**Task to carry out**: Identify each line below containing the string "smart" and copy it.

Items listed in a dataset
*-*-*
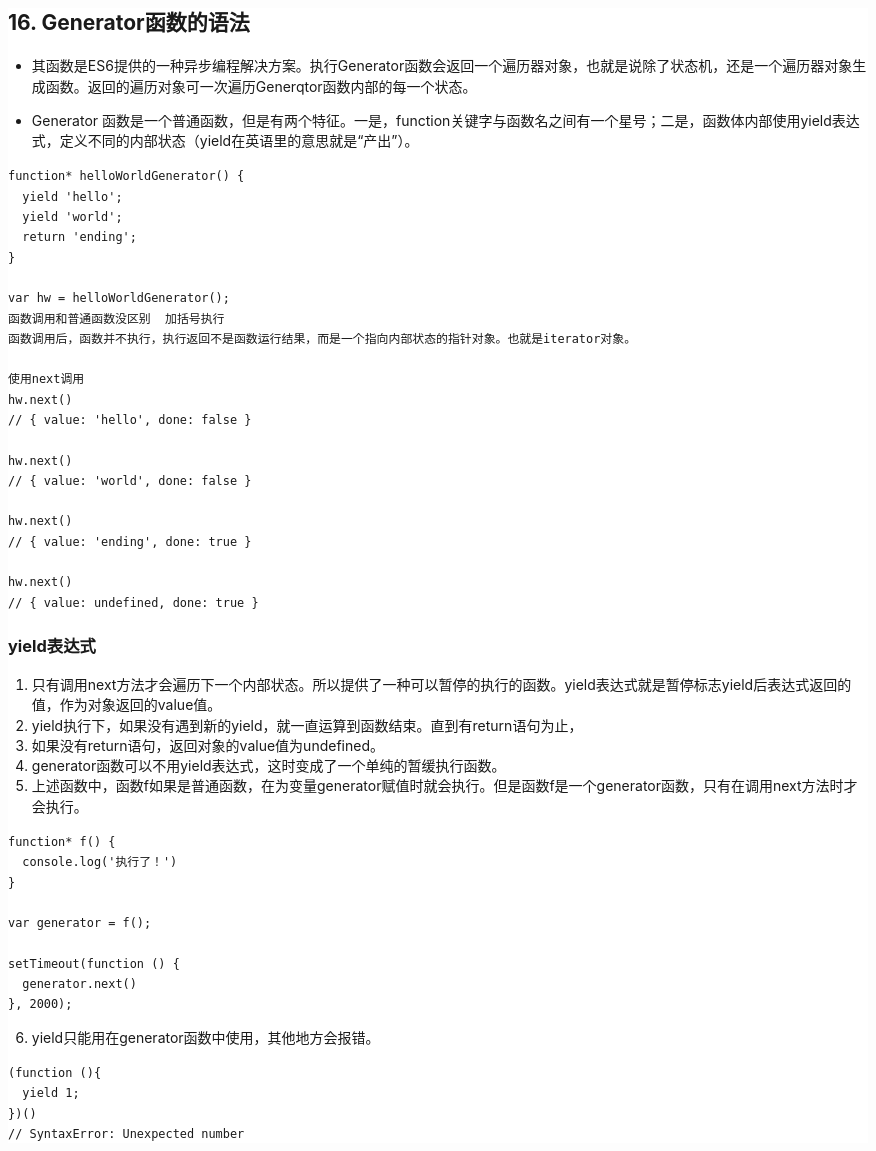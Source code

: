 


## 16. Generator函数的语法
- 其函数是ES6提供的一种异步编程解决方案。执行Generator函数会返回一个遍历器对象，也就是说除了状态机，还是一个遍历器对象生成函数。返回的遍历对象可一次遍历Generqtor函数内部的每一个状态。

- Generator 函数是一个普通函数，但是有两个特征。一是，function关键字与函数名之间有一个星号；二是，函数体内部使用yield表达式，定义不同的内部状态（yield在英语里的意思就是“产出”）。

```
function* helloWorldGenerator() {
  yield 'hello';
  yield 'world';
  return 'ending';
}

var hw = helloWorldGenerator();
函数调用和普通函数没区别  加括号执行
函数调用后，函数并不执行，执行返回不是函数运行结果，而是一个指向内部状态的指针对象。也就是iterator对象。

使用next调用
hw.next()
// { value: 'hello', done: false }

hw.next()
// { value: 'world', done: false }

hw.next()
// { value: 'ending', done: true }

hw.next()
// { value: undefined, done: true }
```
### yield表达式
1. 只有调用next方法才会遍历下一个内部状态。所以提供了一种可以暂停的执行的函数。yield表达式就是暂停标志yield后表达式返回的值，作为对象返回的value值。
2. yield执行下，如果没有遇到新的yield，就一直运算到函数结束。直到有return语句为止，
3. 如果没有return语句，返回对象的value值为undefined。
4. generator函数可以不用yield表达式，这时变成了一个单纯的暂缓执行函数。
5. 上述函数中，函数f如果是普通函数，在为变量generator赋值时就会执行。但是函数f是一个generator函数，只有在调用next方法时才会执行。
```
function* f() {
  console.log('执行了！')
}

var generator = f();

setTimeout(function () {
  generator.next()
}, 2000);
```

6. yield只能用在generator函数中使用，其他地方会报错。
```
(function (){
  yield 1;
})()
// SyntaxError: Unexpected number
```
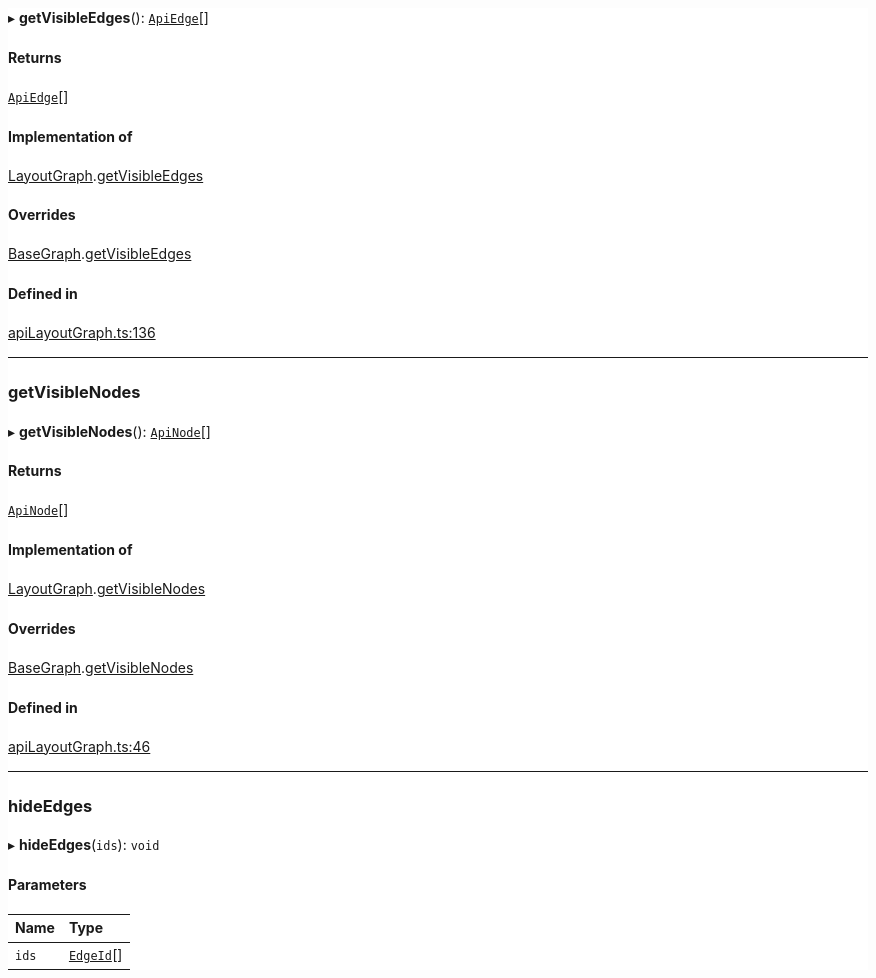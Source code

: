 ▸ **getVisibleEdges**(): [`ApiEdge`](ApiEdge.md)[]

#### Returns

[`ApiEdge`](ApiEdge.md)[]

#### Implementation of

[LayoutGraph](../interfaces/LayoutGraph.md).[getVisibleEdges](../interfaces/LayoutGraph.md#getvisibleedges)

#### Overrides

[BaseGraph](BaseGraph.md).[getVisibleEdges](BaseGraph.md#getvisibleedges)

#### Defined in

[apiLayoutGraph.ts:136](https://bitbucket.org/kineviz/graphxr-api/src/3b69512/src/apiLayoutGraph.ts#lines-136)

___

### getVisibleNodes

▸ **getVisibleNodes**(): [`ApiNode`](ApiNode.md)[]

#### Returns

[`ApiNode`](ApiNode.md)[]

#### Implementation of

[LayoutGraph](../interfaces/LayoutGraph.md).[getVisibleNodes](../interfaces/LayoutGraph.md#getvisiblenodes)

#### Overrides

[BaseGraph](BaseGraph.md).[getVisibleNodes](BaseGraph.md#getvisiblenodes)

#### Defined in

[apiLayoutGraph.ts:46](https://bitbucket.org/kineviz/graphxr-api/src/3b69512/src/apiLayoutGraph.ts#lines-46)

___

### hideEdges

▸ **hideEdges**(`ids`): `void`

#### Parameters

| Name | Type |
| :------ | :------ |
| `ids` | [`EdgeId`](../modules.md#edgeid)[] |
*-*-*
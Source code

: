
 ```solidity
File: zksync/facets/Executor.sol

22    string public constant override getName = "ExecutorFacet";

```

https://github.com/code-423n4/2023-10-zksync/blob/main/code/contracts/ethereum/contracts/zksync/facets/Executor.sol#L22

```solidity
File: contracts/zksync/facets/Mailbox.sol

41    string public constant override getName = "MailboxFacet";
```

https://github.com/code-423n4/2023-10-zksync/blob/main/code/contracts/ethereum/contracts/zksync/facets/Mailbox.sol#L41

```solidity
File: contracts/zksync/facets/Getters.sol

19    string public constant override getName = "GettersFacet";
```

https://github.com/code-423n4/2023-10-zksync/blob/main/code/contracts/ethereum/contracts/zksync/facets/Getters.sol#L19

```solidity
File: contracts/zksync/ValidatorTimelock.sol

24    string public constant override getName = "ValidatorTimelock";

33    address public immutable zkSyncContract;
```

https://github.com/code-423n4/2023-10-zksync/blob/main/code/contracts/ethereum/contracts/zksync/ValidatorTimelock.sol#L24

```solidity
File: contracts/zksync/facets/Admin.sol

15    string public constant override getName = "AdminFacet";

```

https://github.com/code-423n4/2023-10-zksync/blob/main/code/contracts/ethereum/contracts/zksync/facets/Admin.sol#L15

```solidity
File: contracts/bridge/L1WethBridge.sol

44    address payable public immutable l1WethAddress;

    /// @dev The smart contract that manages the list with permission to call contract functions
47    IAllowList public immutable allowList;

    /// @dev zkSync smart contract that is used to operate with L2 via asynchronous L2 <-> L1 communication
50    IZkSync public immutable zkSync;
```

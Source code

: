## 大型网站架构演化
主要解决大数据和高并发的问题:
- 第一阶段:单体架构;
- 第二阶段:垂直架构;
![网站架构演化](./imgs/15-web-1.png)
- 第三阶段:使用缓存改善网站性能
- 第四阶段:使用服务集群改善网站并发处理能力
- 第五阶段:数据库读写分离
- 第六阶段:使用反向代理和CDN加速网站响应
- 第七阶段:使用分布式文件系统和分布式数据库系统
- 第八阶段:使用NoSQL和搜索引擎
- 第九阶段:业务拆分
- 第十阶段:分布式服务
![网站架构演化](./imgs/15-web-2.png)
*-*-*
**Task result**:
    /// @dev The smart contract that manages the list with permission to call contract functions
    /// @dev zkSync smart contract that is used to operate with L2 via asynchronous L2 <-> L1 communication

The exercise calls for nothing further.